Анаста положила голову на колени Вуда, всхлипнула ещё раз-другой и при первых звуках знакомой мелодии уснула.
На следующий день Анаста прибежала к Вуду радостная и возбужденная. Ещё на бегу она сообщила Вуду:
— Он приходил к моему домику, приходил. Я сначала хотела спрятаться, когда увидела его в окошко, потом сидела тихо-тихо, чтобы он подумал, будто в домике никого нет. Алан подошел к домику и присел рядом со входом. Он присел, дедулечка Вуд, и говорит: «Я знаю, ты дома, Анаста, ты очень умная и сообразительная девочка, я дождусь, когда ты станешь красивой девушкой, поверь мне, я дождусь, но ты больше не торопи своё время». А я сидела, молчала и совсем уже не злилась на него. Мне хотелось выбежать, обнять его и даже поцеловать, по-взрослому, в щёчку, но я этого не сделала. Я сидела тихо-тихо, чтобы не торопить своё время.
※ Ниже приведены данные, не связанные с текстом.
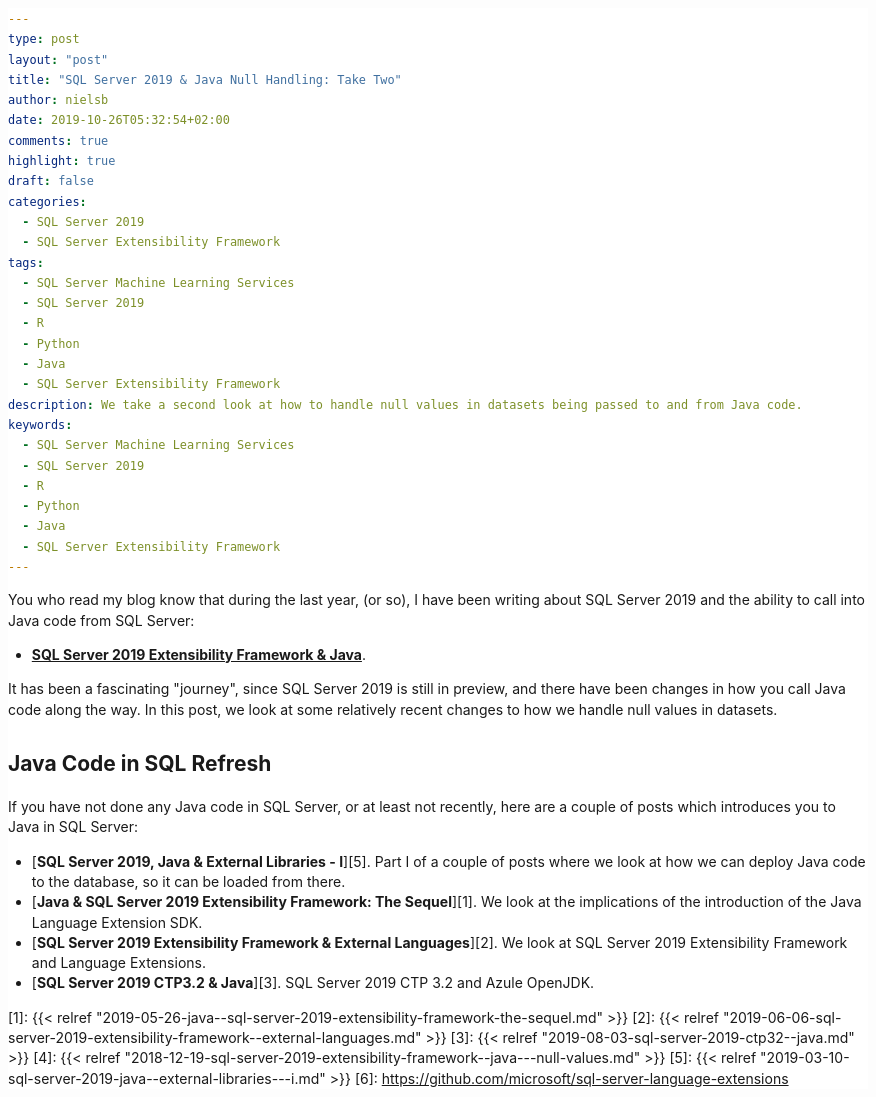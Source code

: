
 ```yaml
---
type: post
layout: "post"
title: "SQL Server 2019 & Java Null Handling: Take Two"
author: nielsb
date: 2019-10-26T05:32:54+02:00
comments: true
highlight: true
draft: false
categories:
  - SQL Server 2019
  - SQL Server Extensibility Framework
tags:
  - SQL Server Machine Learning Services
  - SQL Server 2019
  - R
  - Python
  - Java
  - SQL Server Extensibility Framework
description: We take a second look at how to handle null values in datasets being passed to and from Java code.
keywords:
  - SQL Server Machine Learning Services
  - SQL Server 2019
  - R
  - Python
  - Java
  - SQL Server Extensibility Framework   
---
```


You who read my blog know that during the last year, (or so), I have been writing about SQL Server 2019 and the ability to call into Java code from SQL Server:

* [**SQL Server 2019 Extensibility Framework & Java**](/s2k19_ext_framework_java).

It has been a fascinating "journey", since SQL Server 2019 is still in preview, and there have been changes in how you call Java code along the way. In this post, we look at some relatively recent changes to how we handle null values in datasets.



## Java Code in SQL Refresh

If you have not done any Java code in SQL Server, or at least not recently, here are a couple of posts which introduces you to Java in SQL Server:

* [**SQL Server 2019, Java & External Libraries - I**][5]. Part I of a couple of posts where we look at how we can deploy Java code to the database, so it can be loaded from there.
* [**Java & SQL Server 2019 Extensibility Framework: The Sequel**][1]. We look at the implications of the introduction of the Java Language Extension SDK.
* [**SQL Server 2019 Extensibility Framework & External Languages**][2]. We look at SQL Server 2019 Extensibility Framework and Language Extensions.
* [**SQL Server 2019 CTP3.2 & Java**][3]. SQL Server 2019 CTP 3.2 and Azule OpenJDK.


[ma]: mailto:niels.it.berglund@gmail.com
[mp]: https://blog.acolyer.org
[iq]: https://www.infoq.com/
[ew]: http://sqlonice.com/
[re]: http://blog.revolutionanalytics.com
[sqsk]: https://www.sqlskills.com
[ba]: https://twitter.com/bob_albright
[1]: {{< relref "2019-05-26-java--sql-server-2019-extensibility-framework-the-sequel.md" >}}
[2]: {{< relref "2019-06-06-sql-server-2019-extensibility-framework--external-languages.md" >}}
[3]: {{< relref "2019-08-03-sql-server-2019-ctp32--java.md" >}}
[4]: {{< relref "2018-12-19-sql-server-2019-extensibility-framework--java---null-values.md" >}}
[5]: {{< relref "2019-03-10-sql-server-2019-java--external-libraries---i.md" >}}
[6]: https://github.com/microsoft/sql-server-language-extensions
Алан молча посидел ещё немного у входа в мой домик, потом встал и ушёл. А я к тебе побежала, дедулечка Вуд, чтобы рассказать об этом. И еще, дедулечка, знаешь, Алан, пока сидел там у меня, на стене моего домика три цветочка нарисовал — один побольше, другой поменьше и третий совсем-совсем маленький. Я их увидела, когда выбежала, они красивые очень.
Вуд обнял Анасту и спросил:
— Так ты, значит, уже не горемычная и горя горького нет у тебя?
— Теперь я радостная, и мне хочется сделать что-то такое необычное, красивое, чтобы все на это смотрели, радовались и говорили: «Очень красиво, здорово, хорошо», и чтобы Алан это слышал и гордился мной.
— Очень правильное решение у тебя возникло, Анасточка. Сотвори в порыве вдохновения прекрасные творенья — только этим завоевать любовь людскую можно.